What you are asked to do
Repeat only the stretch of lines below that runs from the line with "Every once in" through the line with "C = matrix(ZZ, 2, 2, [2,1,1,1])", unaltered.

Dataset entries
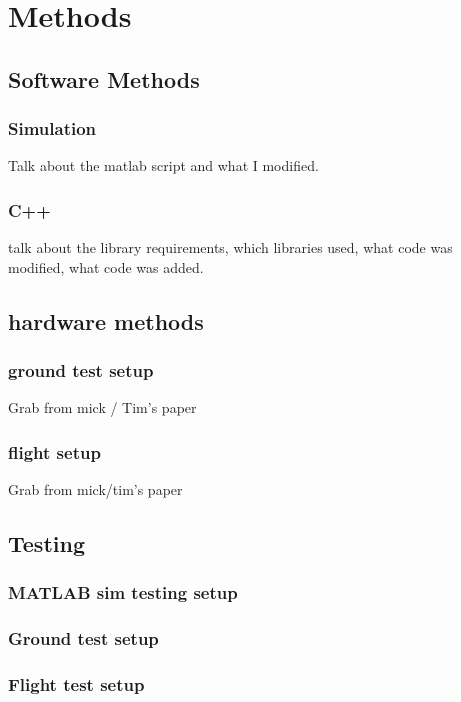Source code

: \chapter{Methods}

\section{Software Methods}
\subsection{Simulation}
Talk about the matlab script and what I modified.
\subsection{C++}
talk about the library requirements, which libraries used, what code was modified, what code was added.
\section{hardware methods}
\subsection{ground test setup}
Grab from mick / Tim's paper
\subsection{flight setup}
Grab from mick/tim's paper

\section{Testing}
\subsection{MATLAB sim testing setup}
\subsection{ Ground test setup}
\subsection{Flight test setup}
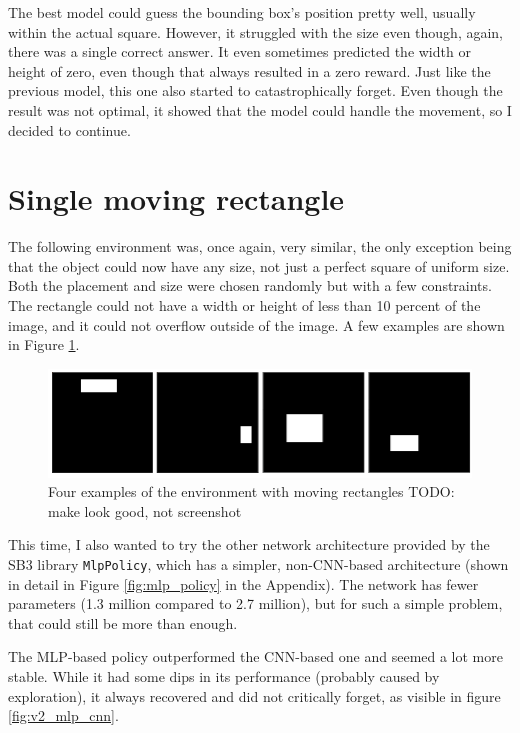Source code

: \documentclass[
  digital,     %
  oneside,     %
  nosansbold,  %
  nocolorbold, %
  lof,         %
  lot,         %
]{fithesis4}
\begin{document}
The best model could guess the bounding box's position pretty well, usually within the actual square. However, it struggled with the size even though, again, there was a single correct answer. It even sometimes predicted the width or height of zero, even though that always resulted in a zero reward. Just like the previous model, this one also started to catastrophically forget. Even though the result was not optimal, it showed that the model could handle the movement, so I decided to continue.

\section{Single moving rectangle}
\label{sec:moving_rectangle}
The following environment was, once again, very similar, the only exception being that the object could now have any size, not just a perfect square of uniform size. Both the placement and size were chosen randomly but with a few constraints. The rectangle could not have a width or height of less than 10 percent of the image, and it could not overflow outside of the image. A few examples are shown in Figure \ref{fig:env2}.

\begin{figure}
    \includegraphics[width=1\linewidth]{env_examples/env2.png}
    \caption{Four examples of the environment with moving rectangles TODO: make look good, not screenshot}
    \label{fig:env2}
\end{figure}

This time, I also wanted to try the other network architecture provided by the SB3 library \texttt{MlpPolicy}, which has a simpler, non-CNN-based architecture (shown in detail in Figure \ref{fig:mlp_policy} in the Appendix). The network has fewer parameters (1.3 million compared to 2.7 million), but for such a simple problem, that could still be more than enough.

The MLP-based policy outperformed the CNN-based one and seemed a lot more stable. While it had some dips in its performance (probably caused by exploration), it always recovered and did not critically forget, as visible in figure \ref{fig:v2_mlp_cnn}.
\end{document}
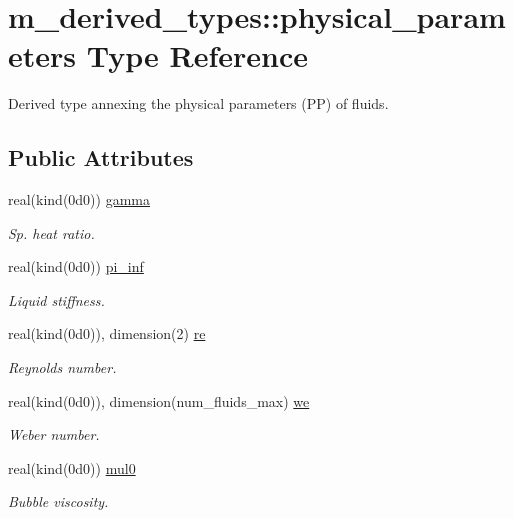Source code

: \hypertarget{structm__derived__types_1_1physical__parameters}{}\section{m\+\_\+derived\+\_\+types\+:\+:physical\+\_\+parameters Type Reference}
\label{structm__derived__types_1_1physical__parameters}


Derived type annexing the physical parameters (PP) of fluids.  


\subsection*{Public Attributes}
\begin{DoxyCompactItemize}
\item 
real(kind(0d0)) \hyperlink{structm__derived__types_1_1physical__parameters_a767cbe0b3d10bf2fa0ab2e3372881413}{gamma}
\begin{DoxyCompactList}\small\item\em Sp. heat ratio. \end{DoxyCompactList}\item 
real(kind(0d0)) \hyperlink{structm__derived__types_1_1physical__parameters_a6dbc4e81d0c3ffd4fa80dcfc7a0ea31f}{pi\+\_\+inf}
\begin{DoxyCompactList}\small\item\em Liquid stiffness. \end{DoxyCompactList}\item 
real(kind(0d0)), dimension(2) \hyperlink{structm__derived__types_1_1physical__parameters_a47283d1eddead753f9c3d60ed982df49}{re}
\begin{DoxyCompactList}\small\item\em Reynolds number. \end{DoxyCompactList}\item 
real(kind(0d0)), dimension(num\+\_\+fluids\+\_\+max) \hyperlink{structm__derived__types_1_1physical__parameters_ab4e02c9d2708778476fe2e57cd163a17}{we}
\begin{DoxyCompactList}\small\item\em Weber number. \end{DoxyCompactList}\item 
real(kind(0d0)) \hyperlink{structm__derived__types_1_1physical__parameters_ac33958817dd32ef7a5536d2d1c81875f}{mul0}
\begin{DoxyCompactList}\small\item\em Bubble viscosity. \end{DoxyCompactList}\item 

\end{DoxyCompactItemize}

==

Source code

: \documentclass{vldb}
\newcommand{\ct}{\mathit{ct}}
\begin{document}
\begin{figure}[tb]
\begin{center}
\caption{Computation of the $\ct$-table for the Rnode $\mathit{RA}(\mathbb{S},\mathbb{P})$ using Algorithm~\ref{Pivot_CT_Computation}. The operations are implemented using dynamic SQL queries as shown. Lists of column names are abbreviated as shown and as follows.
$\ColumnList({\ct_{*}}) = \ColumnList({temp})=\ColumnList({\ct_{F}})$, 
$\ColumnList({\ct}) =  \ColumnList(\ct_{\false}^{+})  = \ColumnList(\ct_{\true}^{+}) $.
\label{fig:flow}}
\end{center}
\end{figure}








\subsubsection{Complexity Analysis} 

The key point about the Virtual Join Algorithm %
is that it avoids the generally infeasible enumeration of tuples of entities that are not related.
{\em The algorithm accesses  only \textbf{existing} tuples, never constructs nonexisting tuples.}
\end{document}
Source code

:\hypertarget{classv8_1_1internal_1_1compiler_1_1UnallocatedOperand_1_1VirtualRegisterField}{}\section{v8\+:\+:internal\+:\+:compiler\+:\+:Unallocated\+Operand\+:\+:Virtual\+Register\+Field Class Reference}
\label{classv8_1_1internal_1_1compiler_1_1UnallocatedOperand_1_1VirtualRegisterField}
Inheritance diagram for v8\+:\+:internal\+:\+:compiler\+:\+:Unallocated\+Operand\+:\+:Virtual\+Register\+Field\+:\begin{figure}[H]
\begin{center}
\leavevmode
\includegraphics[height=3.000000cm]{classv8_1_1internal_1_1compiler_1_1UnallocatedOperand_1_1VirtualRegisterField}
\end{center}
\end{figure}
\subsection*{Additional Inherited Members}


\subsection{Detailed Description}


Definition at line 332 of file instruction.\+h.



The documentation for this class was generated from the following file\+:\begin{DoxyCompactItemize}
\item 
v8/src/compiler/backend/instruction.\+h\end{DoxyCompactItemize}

--

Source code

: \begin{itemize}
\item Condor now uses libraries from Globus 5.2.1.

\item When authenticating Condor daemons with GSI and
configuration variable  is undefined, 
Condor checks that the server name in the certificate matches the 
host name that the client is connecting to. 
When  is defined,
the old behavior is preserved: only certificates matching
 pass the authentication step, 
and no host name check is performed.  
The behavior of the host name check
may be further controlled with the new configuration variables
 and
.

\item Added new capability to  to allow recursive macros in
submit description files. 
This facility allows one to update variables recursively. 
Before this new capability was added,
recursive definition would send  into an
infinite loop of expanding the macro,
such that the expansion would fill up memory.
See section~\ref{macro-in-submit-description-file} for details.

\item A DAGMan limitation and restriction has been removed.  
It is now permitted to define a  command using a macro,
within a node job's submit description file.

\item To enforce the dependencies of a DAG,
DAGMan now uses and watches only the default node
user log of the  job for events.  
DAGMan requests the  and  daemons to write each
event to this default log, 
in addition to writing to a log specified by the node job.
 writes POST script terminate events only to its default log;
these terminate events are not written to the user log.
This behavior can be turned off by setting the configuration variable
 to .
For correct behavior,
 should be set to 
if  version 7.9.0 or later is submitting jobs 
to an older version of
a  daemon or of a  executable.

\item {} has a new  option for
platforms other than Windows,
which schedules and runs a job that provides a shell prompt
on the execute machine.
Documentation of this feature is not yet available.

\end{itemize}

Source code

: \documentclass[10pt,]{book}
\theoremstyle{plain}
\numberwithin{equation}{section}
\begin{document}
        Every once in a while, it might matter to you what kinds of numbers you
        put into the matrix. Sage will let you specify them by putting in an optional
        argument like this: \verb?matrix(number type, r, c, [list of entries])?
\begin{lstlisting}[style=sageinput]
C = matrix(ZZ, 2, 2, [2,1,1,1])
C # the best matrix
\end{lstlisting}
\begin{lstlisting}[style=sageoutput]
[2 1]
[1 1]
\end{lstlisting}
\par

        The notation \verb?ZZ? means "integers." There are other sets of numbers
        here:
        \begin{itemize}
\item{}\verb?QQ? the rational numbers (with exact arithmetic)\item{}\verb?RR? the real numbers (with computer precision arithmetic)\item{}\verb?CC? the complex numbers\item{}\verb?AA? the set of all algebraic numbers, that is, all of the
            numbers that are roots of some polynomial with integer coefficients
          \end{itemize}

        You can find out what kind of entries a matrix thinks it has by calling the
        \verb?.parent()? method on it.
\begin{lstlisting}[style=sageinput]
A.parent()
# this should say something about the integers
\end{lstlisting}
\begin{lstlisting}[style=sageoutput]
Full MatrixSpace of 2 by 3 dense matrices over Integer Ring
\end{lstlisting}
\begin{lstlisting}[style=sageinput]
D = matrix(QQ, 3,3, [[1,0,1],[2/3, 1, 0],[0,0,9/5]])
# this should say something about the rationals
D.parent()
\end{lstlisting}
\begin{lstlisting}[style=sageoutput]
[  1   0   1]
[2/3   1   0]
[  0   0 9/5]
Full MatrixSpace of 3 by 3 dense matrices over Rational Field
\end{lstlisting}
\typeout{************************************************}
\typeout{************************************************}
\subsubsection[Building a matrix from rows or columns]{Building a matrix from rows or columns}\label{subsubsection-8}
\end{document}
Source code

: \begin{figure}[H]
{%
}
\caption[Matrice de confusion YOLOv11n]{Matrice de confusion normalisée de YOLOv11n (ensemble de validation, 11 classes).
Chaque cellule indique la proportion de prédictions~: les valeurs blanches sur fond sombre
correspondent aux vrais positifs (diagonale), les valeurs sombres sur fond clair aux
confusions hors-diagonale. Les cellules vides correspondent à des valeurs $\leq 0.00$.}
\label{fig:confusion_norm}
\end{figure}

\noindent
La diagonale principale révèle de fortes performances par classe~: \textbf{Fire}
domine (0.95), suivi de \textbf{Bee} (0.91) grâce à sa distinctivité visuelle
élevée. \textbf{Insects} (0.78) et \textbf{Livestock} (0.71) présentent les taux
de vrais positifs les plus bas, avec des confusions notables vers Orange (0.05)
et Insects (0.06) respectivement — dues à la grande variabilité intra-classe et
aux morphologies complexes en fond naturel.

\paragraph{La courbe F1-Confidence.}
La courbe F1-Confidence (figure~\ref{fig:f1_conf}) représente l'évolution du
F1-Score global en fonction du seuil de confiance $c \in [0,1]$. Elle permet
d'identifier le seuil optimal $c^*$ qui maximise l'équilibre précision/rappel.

Result for this task
        Every once in a while, it might matter to you what kinds of numbers you
        put into the matrix. Sage will let you specify them by putting in an optional
        argument like this: \verb?matrix(number type, r, c, [list of entries])?
\begin{lstlisting}[style=sageinput]
C = matrix(ZZ, 2, 2, [2,1,1,1])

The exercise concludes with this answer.